RECORDS SUPPLIED:
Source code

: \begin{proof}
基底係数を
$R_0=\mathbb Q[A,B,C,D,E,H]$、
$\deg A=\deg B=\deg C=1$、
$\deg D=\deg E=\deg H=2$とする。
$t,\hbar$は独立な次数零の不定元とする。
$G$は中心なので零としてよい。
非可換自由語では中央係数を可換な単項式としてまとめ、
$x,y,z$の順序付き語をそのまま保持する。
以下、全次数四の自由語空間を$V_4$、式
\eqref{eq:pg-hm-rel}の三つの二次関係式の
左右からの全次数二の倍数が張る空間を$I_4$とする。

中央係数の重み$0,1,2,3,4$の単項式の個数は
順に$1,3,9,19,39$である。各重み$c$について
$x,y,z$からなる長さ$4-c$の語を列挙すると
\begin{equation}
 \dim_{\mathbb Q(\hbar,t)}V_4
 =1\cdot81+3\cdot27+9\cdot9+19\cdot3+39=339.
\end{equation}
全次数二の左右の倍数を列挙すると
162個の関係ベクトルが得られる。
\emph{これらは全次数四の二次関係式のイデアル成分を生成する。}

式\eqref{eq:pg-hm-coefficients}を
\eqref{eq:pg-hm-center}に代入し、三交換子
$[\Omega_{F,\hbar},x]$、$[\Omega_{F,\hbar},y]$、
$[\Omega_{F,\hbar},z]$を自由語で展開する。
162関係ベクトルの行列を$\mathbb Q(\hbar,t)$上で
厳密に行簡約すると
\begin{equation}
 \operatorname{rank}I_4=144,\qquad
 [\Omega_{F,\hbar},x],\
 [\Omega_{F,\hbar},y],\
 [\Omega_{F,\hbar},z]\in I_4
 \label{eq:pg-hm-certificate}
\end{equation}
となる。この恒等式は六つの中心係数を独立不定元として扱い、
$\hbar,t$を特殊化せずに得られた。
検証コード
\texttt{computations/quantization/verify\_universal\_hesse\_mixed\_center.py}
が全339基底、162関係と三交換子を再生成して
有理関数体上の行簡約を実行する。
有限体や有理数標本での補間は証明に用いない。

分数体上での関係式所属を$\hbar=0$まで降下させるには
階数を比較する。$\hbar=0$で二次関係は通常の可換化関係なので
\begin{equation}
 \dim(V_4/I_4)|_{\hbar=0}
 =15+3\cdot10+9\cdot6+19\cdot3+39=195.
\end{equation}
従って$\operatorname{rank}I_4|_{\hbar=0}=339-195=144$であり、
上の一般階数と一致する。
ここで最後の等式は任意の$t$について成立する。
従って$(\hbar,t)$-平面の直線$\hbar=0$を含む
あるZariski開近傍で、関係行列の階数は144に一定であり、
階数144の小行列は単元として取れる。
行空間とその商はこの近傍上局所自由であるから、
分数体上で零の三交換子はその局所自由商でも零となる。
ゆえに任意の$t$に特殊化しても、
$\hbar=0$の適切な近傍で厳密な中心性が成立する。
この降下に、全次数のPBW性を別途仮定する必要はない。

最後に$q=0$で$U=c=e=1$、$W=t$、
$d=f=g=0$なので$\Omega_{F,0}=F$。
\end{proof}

TASK DESCRIPTION: Return the line that contains "行空間とその商はこの近傍上局所自由であるから、", along with every line after it in the data above, exactly and with nothing else.

REPLY:
行空間とその商はこの近傍上局所自由であるから、
分数体上で零の三交換子はその局所自由商でも零となる。
ゆえに任意の$t$に特殊化しても、
$\hbar=0$の適切な近傍で厳密な中心性が成立する。
この降下に、全次数のPBW性を別途仮定する必要はない。

最後に$q=0$で$U=c=e=1$、$W=t$、
$d=f=g=0$なので$\Omega_{F,0}=F$。
\end{proof}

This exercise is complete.